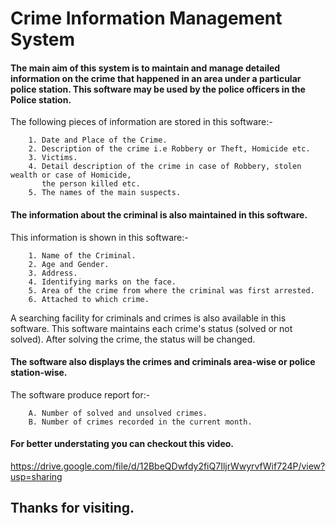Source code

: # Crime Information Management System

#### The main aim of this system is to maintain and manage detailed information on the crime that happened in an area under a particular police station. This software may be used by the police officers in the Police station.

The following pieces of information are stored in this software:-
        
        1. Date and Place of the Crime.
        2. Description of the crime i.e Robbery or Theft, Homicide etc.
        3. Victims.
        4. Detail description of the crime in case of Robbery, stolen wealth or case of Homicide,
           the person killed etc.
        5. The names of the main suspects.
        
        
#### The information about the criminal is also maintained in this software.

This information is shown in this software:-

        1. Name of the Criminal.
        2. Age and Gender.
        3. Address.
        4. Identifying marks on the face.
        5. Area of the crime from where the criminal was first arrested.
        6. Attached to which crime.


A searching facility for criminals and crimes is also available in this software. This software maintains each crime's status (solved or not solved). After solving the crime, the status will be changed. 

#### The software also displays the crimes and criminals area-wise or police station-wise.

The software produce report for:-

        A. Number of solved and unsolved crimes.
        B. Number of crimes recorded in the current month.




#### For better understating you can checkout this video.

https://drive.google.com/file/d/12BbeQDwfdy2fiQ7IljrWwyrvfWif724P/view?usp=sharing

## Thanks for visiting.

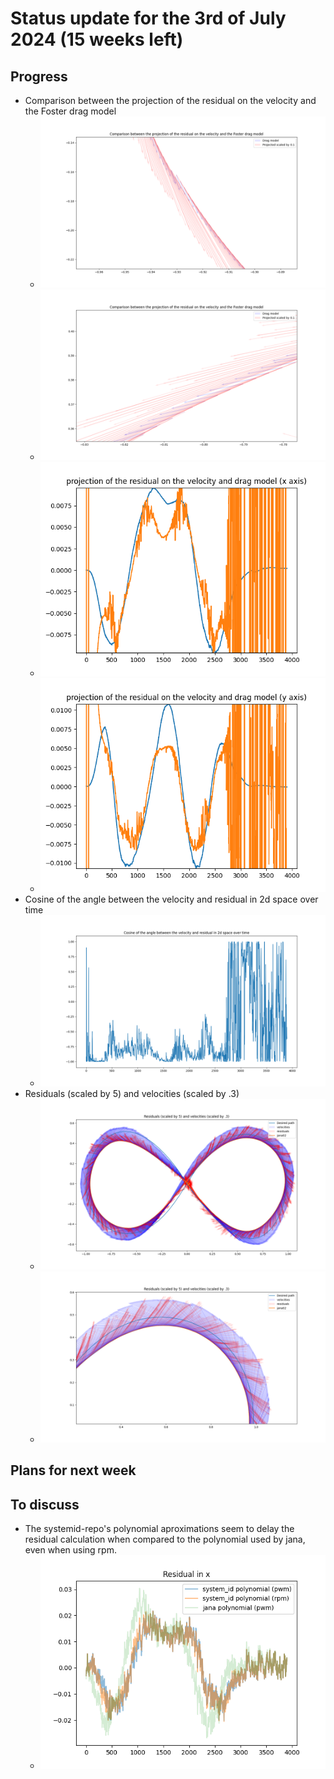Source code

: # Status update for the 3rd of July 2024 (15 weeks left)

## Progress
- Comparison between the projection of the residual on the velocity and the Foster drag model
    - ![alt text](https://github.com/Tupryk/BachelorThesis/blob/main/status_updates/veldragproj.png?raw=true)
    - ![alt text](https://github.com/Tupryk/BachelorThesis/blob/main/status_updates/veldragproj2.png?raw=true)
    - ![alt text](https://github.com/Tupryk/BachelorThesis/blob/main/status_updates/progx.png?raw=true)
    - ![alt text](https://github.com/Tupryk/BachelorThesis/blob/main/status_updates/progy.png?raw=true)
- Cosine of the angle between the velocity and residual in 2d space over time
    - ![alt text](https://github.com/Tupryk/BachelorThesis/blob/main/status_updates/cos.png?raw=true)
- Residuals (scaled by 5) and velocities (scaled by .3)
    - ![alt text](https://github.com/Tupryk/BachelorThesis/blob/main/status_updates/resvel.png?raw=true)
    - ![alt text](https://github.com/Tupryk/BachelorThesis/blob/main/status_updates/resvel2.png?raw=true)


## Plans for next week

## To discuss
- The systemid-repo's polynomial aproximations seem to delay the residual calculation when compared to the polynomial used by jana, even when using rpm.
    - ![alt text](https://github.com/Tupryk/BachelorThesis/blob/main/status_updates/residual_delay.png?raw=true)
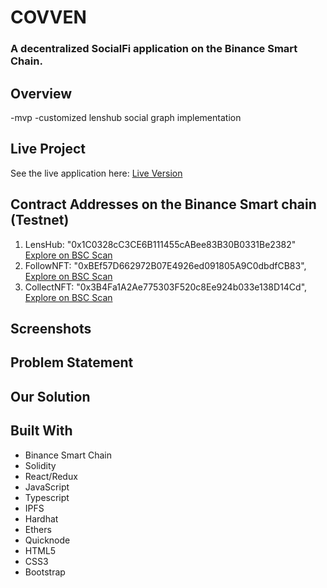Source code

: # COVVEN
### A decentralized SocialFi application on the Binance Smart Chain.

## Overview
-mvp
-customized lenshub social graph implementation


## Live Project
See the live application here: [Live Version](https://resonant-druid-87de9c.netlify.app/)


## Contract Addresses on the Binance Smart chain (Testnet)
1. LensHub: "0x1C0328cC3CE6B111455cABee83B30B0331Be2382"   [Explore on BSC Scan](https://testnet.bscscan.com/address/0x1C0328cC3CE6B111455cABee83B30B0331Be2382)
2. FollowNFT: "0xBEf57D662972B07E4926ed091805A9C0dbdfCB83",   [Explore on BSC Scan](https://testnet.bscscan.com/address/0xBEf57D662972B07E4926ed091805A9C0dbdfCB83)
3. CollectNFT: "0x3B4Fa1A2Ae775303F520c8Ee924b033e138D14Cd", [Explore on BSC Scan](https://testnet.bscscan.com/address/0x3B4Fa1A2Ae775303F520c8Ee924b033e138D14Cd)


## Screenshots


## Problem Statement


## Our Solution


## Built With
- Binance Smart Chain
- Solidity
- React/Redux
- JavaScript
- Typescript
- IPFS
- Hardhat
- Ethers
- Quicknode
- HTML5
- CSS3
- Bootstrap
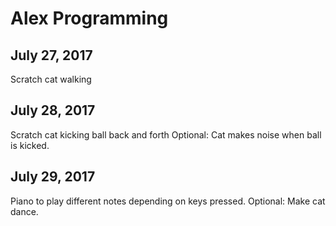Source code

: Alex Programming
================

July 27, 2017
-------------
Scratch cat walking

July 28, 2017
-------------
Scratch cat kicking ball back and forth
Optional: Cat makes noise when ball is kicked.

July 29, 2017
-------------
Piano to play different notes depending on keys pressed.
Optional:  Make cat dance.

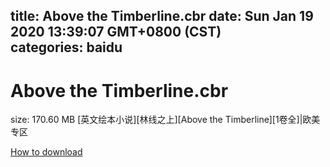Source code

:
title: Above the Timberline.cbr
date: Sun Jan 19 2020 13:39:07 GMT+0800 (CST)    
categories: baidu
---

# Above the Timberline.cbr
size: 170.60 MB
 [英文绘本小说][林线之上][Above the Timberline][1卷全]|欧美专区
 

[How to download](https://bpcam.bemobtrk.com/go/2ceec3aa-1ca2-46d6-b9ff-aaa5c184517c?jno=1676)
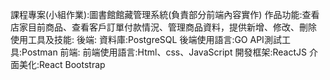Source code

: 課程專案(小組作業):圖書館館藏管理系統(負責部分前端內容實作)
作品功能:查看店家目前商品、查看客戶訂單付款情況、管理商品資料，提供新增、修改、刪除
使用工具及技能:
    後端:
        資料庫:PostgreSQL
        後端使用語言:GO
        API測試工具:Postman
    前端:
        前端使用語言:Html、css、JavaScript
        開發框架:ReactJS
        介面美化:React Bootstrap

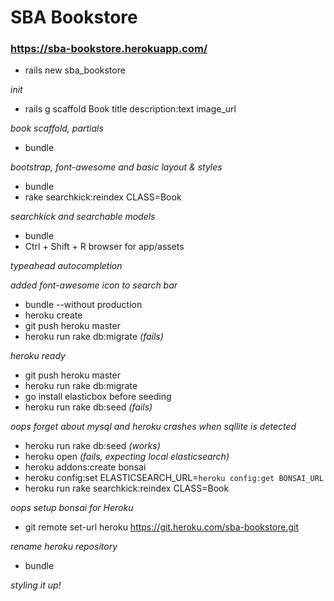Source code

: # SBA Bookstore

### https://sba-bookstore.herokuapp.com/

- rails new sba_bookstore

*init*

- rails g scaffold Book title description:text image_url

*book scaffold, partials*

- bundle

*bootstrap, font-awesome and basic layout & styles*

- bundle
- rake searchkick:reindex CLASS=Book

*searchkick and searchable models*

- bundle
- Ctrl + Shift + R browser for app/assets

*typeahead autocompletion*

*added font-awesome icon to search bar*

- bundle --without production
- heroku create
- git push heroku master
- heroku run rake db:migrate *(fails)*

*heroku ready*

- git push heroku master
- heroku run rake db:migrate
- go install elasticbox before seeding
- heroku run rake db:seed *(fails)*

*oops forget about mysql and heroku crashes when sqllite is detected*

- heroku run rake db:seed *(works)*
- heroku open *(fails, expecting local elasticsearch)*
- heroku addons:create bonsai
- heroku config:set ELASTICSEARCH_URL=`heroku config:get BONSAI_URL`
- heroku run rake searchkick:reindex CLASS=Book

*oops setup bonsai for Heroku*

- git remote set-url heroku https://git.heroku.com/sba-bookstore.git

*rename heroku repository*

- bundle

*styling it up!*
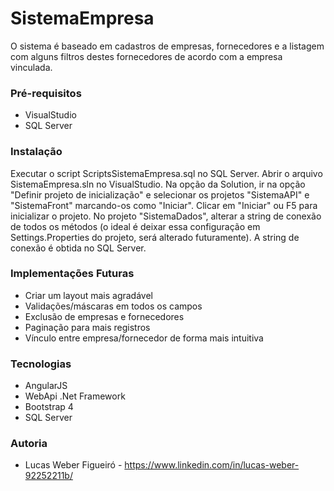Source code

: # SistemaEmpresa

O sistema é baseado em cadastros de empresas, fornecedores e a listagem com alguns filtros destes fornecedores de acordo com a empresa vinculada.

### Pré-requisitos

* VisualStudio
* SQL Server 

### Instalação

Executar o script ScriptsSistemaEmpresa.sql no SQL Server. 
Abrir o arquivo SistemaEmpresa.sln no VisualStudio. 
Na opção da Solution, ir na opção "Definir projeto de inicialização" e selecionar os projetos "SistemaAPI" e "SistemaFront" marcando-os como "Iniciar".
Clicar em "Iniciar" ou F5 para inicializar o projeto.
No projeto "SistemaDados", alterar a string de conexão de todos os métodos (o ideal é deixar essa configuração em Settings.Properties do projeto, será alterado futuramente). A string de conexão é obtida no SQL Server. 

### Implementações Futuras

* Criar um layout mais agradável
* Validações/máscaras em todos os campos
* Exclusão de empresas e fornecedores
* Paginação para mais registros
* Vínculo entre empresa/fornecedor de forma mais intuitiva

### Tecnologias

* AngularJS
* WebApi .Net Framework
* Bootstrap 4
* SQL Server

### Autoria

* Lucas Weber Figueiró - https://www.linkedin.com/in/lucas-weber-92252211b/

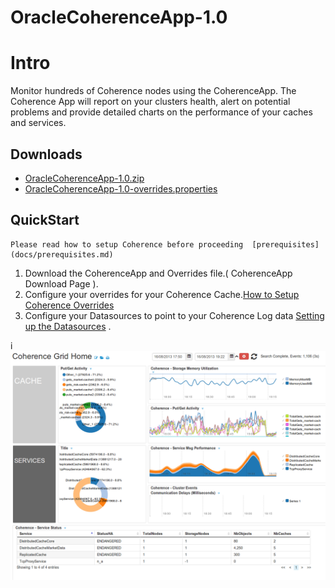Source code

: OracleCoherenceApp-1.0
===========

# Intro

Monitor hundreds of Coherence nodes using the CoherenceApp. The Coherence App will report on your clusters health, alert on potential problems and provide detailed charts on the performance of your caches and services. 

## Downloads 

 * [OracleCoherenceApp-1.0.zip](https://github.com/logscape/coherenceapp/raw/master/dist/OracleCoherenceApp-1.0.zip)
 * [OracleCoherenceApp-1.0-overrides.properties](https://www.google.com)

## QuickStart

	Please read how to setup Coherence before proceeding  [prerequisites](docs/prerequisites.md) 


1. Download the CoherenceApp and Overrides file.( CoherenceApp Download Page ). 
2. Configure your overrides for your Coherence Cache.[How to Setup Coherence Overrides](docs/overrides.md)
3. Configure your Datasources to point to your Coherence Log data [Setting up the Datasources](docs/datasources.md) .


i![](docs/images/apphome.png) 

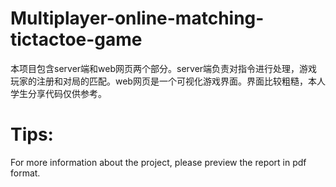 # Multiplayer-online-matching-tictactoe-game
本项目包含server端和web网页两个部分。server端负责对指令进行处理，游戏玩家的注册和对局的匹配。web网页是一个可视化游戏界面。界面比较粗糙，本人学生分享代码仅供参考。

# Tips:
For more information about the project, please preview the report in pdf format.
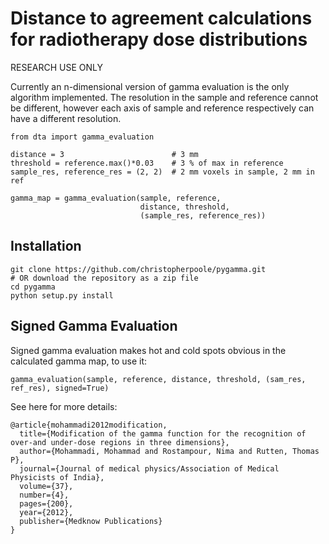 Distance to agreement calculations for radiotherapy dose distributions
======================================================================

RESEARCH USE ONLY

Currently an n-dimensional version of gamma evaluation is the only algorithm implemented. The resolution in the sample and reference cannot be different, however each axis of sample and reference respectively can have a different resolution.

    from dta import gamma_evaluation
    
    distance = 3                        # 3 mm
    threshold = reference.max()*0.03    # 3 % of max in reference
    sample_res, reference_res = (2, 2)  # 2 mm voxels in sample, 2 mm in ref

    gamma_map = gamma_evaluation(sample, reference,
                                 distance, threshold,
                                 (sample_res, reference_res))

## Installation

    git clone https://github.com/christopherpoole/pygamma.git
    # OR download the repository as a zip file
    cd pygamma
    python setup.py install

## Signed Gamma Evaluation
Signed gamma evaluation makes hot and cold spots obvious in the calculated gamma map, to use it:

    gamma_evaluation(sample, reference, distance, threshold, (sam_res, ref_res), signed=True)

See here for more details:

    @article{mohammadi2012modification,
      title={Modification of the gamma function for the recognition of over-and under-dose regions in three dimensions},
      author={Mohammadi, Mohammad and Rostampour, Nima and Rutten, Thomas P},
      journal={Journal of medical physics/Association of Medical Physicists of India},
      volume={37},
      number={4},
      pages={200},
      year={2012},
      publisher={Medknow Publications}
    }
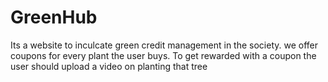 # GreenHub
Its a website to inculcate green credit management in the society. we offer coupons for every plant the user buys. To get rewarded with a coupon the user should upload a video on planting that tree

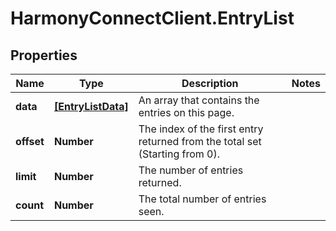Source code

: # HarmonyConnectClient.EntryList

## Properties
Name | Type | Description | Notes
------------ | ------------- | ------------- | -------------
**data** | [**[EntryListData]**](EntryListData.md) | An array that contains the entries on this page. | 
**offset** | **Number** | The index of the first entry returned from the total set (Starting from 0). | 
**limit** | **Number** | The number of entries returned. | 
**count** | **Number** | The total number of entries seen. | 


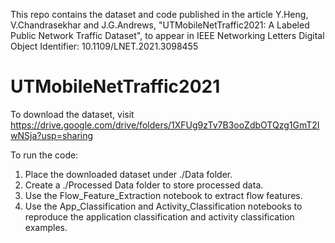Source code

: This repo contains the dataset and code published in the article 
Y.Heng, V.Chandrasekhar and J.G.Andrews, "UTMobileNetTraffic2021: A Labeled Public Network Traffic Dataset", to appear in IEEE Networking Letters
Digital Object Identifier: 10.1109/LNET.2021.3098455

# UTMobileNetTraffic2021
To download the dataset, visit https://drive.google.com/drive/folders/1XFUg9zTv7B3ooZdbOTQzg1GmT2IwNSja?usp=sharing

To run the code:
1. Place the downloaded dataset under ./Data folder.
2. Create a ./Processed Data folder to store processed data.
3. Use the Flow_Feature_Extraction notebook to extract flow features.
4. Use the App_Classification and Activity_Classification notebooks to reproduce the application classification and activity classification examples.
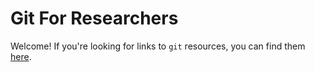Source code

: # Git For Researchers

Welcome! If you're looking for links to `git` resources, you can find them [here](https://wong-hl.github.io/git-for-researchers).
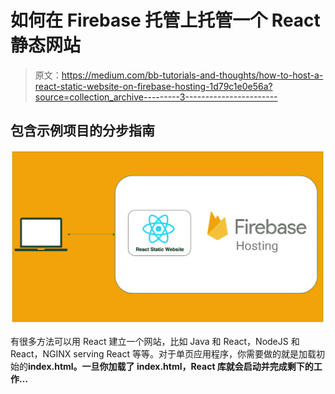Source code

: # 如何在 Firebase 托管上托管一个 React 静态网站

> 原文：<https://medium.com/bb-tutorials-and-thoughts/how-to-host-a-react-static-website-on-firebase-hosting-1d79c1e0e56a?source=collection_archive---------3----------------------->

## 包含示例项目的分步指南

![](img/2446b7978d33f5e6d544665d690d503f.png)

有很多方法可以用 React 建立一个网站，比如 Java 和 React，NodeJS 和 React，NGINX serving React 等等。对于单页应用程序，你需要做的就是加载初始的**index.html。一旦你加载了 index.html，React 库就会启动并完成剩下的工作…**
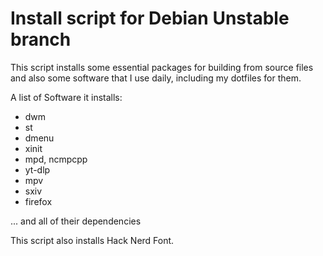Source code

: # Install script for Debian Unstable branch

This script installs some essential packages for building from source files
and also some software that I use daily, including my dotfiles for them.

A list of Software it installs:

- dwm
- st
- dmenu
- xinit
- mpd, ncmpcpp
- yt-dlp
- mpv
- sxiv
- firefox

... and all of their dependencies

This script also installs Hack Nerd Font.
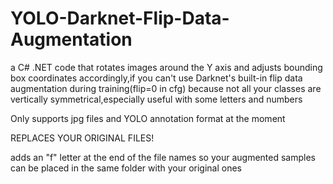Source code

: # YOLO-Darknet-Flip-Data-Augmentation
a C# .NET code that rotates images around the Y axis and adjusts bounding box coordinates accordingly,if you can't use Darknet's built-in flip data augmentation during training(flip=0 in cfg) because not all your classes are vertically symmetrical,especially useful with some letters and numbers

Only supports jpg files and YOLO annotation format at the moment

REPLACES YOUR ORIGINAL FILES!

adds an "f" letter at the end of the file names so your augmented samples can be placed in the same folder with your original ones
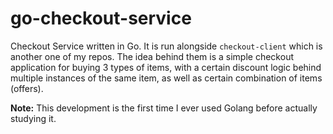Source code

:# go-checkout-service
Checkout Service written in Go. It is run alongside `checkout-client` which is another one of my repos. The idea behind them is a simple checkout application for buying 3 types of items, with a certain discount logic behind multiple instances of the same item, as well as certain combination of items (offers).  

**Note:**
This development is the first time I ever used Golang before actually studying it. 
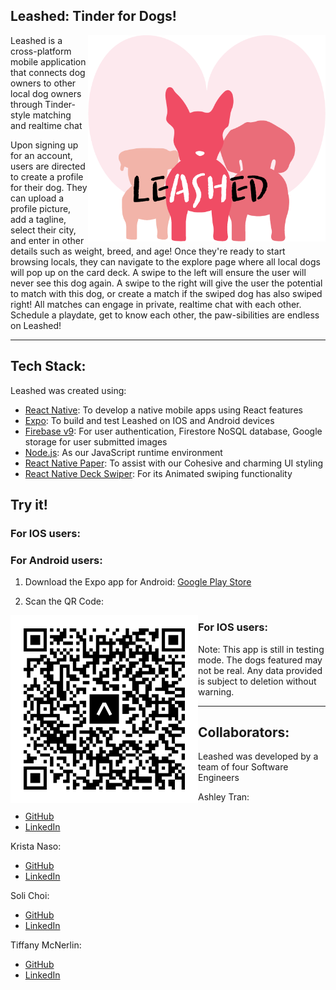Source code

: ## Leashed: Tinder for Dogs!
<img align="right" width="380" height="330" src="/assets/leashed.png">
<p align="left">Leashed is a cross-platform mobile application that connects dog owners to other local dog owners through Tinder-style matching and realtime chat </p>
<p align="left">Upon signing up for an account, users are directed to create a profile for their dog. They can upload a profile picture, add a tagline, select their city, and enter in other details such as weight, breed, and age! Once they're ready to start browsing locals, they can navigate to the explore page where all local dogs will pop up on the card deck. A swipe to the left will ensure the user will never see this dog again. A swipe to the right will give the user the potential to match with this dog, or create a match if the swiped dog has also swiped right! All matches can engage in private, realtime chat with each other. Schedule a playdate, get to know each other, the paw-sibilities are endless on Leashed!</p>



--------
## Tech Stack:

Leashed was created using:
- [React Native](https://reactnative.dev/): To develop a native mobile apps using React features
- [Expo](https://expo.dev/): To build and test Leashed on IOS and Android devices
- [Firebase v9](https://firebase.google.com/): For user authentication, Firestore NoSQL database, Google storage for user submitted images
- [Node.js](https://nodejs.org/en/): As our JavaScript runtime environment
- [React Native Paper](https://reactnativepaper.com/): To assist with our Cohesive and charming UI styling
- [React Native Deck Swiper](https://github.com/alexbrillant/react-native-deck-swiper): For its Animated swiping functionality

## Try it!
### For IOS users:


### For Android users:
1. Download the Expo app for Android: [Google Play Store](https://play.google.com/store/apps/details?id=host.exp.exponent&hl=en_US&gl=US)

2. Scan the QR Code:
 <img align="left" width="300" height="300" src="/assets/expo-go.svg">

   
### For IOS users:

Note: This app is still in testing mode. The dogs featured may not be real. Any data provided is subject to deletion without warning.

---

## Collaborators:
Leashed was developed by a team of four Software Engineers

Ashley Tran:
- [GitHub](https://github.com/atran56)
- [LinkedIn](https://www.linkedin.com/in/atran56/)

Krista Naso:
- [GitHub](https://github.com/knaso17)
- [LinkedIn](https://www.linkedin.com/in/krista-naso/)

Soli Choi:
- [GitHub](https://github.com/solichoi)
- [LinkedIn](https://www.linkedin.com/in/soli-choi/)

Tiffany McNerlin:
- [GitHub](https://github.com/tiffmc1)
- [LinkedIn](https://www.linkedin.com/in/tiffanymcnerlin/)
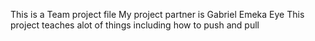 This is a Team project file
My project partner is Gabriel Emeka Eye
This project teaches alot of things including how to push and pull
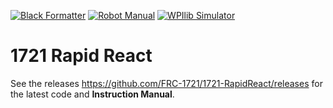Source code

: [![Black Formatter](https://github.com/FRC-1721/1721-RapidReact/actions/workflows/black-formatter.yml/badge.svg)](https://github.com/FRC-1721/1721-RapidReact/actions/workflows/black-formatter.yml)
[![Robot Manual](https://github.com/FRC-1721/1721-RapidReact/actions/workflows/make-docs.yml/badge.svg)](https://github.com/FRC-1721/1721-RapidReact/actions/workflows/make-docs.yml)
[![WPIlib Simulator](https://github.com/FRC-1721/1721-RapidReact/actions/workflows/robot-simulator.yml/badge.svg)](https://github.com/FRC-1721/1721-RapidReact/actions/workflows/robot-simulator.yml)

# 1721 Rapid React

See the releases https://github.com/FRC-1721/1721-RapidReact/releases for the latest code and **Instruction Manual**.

**TASK BRIEF**
In these records, tally the lines that contain the string "fails", and give only the result.

**RESPONSE BOX**
3